Yes, it’s true that LTE signals from local cell towers can interfere with TV antenna reception. This is because LTE is now carried on frequencies that used to be used for television, and so if an antenna isn’t designed to block those signals there can be problems. In an ideal world, signals in the air wouldn’t mingle, mix, or blend with other signals. Our world would be simpler if wireless RF signals would dutifully follow separation rules. However, they are freewheeling spirits that enjoy visiting their friends in the cables. This means that using your cell phone near your TV can result in interference.
In order for a TV signal to interfere at all with a cell signal, it would have to first be stronger than that cell signal. Over the ages engineers have done their very best to keep the interference to a minimum. A simple way to do this is to have the signals in the cable use a different frequency range than the signals in the air. It turns out that signals at different frequencies don’t like to mingle. However, the wireless spectrum has gotten crowded, and relatively recently cellphones have begun using frequencies that cable TV systems use. With our natural separation solution out the door we have to fall back to our next line of defense: RF shielding. This includes using multiple layers of shielding on our cables, tight connectors and well-designed cable modems and set-top boxes.
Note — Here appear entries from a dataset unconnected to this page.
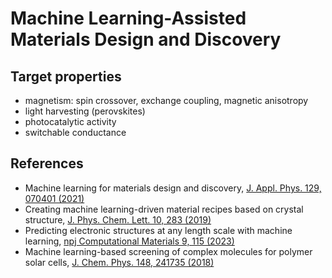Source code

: # Machine Learning-Assisted Materials Design and Discovery

## Target properties
- magnetism: spin crossover, exchange coupling, magnetic anisotropy
- light harvesting (perovskites)
- photocatalytic activity
- switchable conductance

## References
- Machine learning for materials design and discovery, [J. Appl. Phys. 129, 070401 (2021)](https://doi.org/10.1063/5.0043300)
- Creating machine learning-driven material recipes based on crystal structure, [J. Phys. Chem. Lett. 10, 283 (2019)](https://pubs.acs.org/doi/10.1021/acs.jpclett.8b03527)
- Predicting electronic structures at any length scale with machine learning, [npj Computational Materials 9, 115 (2023)](https://www.nature.com/articles/s41524-023-01070-z)
- Machine learning-based screening of complex molecules for polymer solar cells, [J. Chem. Phys. 148, 241735 (2018)](https://doi.org/10.1063/1.5023563)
Communication systems that transmit signals capable of generating interference include amateur radios, CBs and radio and television stations. Design flaws such as insufficient filtering and inadequate shielding or frayed or corroded wires may make equipment susceptible to transmitter interference. To determine whether the interference is caused by a transmitter or electrical equipment, unplug one household electronic component at a time to see if you can isolate any electrical interference source. If your equipment is reacting to nearby transmitters such as an amateur radio or CB, you will have interference only when the radio operator is talking and you will be able to hear only half of the conversation. If this is the case, you may be able to verify the interference source if you see an antenna mounted on a nearby house or car. Cordless telephones use radio frequencies and have no protection from interference. If you are experiencing interference on your cordless phone, you should contact the equipment manufacturer for assistance.
Electrical Interference and The TV
Electrical interference appears on the audio and video portion of television programming. Short bursts of interference may be caused by hair dryers, sewing machines, electric drills, doorbell transformers and garage door openers. If the pattern is on continuously, it may be caused by equipment that is in use full time. Electrical interference may be caused by power lines or electrical equipment in your home. Interference caused by your power company’s electrical equipment is normally continuous and your power company should be notified. A simple method of determining the location of electrical interference is by using a portable AM radio tuned to a quiet frequency at the lower end of the dial. You should hear static or a buzzing sound as you get close to the source of the interference. The closer you get, the more intense the static will be.
If you find that interference has befallen you and the video on your TV is breaking up when you use your portable device, the first thing to do is check that the connector on the cable leading to your set-top box is tight. Experts at https://longrangesignal.com/which-direction-should-a-tv-antenna-face/ are able to assist others with a step by step guide in helping diagnose and solve the connection problems you face. So, whenever in a predicament on what to do, try doing a little light reading before touching anything.
Tightening the connector with your fingers is another sufficient solution, but keep in mind that if you move the set-top box the connector may get loose again. Next, check the cable feeding the set-top box. They’re not the least expensive in the store, but they also aren’t much more expensive than poor-quality cables. You will want to look for the cables with quad layer shielding. Finally, check for any RF splitters in the line. Look at the back of the RF splitter if the back plate is glued on instead of soldered on then you will want to replace the splitter.
While some of these problems can be fixed by yourself, it’s best to check with your cable provider first. They may offer you cables or splitters for free or a nominal fee, or provide you with suggestions for which ones to buy. Whatever the case, there’s always a solution to these problems and all you need to do is ask the right questions.